Drogon-torch-serve
Drogon-torch-serve copied to clipboard
Serve pytorch / torch models using Drogon
C++ Torch Server
Serve torch models as rest-api using Drogon, example included for resnet18 model for Imagenet. Benchmarks show improvement of ~6-10x throughput and latencies for resnet18 at peak load.
Build & Run Instructions
# Create Optimized models for your machine.
$ python3 optimize_model_for_inference.py
# Build and Run Server
$ docker compose run --service-ports blaze
Development
- Add Docker to CLion toolchain this will setup all necessary dependencies.
Client Instructions
curl "localhost:8088/classify" -F "image=@images/cat.jpg"
Benchmarking Instructions
# Drogon + libtorch
for i in {0..8}; do curl "localhost:8088/classify" -F "image=@images/cat.jpg"; done # Run once to warmup.
wrk -t8 -c100 -d60 -s benchmark/upload.lua "http://localhost:8088/classify" --latency
# FastAPI + pytorch
cd benchmark/python_fastapi
python3 -m venv env
source env/bin/activate
python3 -m pip install -r requirements.txt # Run just once to isntall dependencies to folder.
gunicorn main:app -w 2 -k uvicorn.workers.UvicornWorker --bind 127.0.0.1: # Best performance on my machine, tried 3/4 also.

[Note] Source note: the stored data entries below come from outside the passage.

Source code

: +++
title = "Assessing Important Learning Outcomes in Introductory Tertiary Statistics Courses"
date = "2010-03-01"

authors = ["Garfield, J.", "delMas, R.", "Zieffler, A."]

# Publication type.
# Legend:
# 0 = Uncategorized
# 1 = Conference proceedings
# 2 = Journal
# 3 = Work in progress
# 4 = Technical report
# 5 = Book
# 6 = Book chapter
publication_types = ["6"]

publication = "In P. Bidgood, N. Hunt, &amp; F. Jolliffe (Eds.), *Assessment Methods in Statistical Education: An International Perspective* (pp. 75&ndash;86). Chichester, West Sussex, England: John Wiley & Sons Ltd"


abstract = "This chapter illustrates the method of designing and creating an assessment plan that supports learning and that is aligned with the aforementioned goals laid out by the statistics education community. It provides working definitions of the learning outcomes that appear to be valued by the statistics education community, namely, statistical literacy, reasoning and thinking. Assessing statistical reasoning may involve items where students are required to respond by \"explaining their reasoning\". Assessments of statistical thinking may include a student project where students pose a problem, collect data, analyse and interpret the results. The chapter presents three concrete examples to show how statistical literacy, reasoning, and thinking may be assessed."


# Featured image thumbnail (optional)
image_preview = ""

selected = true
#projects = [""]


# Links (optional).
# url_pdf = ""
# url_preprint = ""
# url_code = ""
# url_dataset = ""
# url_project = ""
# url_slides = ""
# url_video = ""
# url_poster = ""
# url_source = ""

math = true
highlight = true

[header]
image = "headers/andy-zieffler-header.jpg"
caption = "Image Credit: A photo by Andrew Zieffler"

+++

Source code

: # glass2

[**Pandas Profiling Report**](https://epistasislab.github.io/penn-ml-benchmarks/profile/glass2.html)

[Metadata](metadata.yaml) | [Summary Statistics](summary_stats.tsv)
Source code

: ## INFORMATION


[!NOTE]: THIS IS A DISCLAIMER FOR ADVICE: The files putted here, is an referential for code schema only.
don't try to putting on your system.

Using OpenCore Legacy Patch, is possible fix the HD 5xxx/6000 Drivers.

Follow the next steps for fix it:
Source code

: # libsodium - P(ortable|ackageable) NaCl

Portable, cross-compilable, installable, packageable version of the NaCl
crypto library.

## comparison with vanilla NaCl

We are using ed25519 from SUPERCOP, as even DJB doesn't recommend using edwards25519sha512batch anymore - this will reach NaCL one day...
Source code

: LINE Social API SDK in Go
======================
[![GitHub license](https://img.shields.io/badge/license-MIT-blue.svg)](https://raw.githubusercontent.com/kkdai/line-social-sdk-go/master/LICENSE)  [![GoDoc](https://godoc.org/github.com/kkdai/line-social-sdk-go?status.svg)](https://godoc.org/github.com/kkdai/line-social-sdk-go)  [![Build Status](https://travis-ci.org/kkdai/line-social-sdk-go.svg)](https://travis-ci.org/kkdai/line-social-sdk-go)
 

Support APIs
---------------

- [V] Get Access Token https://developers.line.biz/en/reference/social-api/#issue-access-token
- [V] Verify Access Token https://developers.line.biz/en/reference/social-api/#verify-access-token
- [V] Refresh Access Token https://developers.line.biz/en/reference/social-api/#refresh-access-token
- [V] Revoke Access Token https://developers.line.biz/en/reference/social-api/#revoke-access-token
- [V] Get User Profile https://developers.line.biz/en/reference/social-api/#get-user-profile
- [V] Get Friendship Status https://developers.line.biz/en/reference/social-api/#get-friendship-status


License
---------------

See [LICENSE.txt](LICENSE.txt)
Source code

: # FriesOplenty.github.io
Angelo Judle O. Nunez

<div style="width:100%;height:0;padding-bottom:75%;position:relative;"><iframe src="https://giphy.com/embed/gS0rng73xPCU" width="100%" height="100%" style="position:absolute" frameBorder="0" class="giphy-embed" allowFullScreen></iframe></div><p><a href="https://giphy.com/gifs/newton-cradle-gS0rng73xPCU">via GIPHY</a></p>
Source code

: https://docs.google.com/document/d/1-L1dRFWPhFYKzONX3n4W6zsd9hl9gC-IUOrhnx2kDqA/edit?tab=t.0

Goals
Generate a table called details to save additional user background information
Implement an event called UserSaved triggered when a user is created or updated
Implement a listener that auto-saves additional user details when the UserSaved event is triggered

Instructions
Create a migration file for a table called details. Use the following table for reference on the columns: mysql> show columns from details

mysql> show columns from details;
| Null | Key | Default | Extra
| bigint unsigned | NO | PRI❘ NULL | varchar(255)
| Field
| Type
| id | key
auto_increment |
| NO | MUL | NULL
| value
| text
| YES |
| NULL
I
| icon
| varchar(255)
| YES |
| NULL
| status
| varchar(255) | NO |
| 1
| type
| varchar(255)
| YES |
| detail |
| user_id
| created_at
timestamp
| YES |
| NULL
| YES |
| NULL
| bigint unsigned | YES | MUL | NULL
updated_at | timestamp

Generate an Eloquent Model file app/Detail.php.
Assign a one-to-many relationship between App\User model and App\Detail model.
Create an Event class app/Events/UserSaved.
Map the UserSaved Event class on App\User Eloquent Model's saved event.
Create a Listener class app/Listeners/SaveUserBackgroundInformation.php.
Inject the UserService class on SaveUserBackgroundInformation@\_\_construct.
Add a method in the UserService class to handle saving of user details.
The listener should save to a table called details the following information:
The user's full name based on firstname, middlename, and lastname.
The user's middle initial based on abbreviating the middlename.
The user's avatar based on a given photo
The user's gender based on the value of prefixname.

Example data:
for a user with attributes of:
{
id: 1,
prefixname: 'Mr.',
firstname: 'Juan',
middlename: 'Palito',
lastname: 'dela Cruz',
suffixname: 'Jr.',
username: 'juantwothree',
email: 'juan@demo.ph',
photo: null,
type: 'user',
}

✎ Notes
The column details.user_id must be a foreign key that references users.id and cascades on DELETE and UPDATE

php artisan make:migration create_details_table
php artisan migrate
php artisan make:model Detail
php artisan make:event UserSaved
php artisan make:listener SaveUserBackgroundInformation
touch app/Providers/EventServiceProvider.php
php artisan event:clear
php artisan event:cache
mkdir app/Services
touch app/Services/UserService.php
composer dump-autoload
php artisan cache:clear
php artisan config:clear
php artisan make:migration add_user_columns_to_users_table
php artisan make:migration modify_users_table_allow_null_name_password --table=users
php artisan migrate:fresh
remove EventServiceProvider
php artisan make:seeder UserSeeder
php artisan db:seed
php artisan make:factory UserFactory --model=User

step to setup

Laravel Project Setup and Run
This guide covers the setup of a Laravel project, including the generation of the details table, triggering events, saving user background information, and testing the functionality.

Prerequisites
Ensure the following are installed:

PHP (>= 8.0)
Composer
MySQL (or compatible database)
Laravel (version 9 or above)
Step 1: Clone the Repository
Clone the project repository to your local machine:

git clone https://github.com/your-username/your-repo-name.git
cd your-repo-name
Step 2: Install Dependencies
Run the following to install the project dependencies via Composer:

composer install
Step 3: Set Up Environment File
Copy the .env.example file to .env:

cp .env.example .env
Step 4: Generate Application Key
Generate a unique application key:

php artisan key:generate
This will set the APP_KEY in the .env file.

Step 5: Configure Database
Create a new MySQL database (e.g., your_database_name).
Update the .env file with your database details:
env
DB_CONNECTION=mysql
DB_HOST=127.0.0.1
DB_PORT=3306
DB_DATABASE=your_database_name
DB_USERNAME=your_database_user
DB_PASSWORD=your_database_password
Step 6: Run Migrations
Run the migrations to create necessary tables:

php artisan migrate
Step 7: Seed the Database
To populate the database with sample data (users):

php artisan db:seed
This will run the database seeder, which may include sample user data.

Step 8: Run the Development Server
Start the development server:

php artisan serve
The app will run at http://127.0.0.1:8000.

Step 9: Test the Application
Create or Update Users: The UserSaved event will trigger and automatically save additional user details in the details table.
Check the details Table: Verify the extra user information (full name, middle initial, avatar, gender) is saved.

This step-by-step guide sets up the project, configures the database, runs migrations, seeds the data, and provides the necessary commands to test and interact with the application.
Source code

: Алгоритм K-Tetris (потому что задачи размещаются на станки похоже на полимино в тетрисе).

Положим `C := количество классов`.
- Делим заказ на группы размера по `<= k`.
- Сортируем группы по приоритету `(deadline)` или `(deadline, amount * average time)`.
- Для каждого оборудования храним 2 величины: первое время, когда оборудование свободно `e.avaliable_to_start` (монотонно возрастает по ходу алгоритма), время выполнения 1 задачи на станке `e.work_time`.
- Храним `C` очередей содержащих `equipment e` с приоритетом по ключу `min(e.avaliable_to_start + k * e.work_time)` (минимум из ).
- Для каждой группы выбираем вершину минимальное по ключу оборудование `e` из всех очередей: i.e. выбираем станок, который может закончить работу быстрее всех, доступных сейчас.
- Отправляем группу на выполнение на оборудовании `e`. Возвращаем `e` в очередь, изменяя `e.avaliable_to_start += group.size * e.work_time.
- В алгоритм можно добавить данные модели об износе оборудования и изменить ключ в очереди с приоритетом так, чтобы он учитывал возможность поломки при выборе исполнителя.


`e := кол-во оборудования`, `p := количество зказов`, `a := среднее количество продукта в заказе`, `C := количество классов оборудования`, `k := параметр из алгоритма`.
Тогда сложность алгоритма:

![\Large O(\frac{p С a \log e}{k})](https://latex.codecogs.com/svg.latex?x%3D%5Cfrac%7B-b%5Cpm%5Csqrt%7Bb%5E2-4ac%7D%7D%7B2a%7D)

deactivate # Use after benchmarking is done and gunicorn is closed
cd ../.. # back to root folder
for i in {0..8}; do curl "localhost:8088/classify" -F "image=@images/cat.jpg"; done
wrk -t8 -c100 -d60 -s benchmark/fastapi_upload.lua "http://localhost:8088/classify" --latency
Benchmarking results
Drogon + libtorch
# OS: Ubuntu 21.10 x86_64
# Kernel: 5.15.14-xanmod1
# CPU: AMD Ryzen 9 5900X (24) @ 3.700GHz
# GPU: NVIDIA GeForce RTX 3070
Running 1m test @ http://localhost:8088/classify
8 threads and 100 connections
Thread Stats Avg Stdev Max +/- Stdev
Latency 39.30ms 10.96ms 95.51ms 70.50%
Req/Sec 306.58 28.78 390.00 70.92%
Latency Distribution
50% 37.40ms
75% 45.69ms
90% 54.57ms
99% 69.34ms
146612 requests in 1.00m, 30.34MB read
Requests/sec: 2441.60
Transfer/sec: 517.41KB
FastAPI + pytorch
# OS: Ubuntu 21.10 x86_64
# Kernel: 5.15.14-xanmod1
# CPU: AMD Ryzen 9 5900X (24) @ 3.700GHz
# GPU: NVIDIA GeForce RTX 3070
Running 1m test @ http://localhost:8088/classify
8 threads and 100 connections
Thread Stats Avg Stdev Max +/- Stdev
Latency 449.50ms 239.30ms 1.64s 70.39%
Req/Sec 33.97 26.41 121.00 83.46%
Latency Distribution
50% 454.64ms
75% 570.73ms
90% 743.54ms
99% 1.16s
12981 requests in 1.00m, 2.64MB read
Requests/sec: 216.13
Transfer/sec: 44.96KB
Architecture
- API request handing and model Pre-processing in the Drogon Controller
controllers/ImageClass.cc
- Batched Model Inference logic & post-processing in
lib/ModelBatchInference.cpp
TODOS
- [x] Multithreaded batched inference
- [x] FP16 Inference
- [x] Uses c++20 coroutines for wait free event loop tasks
- [x] Add compiler optimizations for cmake.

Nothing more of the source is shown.